** Opening ENTRIES SHOWN block **

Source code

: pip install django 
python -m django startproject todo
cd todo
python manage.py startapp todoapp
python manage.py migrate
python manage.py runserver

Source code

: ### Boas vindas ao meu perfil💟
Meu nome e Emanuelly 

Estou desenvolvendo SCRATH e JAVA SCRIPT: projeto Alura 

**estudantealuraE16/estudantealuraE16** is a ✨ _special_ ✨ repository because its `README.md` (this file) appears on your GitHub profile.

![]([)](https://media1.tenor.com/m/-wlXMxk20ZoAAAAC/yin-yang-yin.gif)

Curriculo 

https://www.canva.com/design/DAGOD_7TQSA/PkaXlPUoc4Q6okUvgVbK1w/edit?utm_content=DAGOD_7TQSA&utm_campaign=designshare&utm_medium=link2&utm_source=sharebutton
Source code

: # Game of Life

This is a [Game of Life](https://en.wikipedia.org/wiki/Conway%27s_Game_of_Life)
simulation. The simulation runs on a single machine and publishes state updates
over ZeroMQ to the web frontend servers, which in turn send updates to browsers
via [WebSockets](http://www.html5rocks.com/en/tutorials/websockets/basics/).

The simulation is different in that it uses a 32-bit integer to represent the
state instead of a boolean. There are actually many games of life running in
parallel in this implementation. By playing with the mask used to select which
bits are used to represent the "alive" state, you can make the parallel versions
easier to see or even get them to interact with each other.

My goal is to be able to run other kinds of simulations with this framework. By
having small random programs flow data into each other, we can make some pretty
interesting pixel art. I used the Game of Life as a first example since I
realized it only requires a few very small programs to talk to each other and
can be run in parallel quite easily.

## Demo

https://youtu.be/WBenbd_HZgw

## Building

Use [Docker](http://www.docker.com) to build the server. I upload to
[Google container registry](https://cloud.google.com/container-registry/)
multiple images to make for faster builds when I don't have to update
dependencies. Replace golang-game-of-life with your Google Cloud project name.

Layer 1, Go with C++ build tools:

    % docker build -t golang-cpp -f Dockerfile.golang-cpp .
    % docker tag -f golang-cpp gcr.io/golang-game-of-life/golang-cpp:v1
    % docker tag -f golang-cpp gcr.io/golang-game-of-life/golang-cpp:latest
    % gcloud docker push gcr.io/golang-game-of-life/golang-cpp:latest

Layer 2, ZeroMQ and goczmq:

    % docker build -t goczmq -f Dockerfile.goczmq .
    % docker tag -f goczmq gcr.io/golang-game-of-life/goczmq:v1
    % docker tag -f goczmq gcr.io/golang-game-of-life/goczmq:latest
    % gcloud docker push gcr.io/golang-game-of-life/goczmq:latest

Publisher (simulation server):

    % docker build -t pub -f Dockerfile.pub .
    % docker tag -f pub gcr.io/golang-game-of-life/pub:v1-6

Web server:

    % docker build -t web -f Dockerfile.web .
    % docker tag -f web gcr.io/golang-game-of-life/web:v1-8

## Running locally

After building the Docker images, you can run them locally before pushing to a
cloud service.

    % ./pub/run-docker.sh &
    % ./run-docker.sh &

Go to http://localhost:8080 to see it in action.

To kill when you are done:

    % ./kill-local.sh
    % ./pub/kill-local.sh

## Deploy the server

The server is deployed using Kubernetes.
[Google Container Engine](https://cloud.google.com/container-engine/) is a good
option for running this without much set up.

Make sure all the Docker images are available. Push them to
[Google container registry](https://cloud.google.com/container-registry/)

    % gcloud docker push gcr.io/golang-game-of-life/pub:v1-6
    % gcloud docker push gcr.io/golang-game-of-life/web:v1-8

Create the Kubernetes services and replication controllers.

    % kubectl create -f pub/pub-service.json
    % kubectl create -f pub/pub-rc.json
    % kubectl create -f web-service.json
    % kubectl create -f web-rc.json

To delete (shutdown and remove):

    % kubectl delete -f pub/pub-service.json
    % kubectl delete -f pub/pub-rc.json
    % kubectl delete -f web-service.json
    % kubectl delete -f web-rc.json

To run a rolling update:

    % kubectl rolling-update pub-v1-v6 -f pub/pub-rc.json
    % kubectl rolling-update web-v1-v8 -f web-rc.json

** Closing ENTRIES SHOWN block **

--- PROBLEM REQUIREMENTS ---
The string "ZeroMQ" marks the lines to copy; report each of them from the data above.

--- EXERCISE OUTPUT ---
over ZeroMQ to the web frontend servers, which in turn send updates to browsers
Layer 2, ZeroMQ and goczmq:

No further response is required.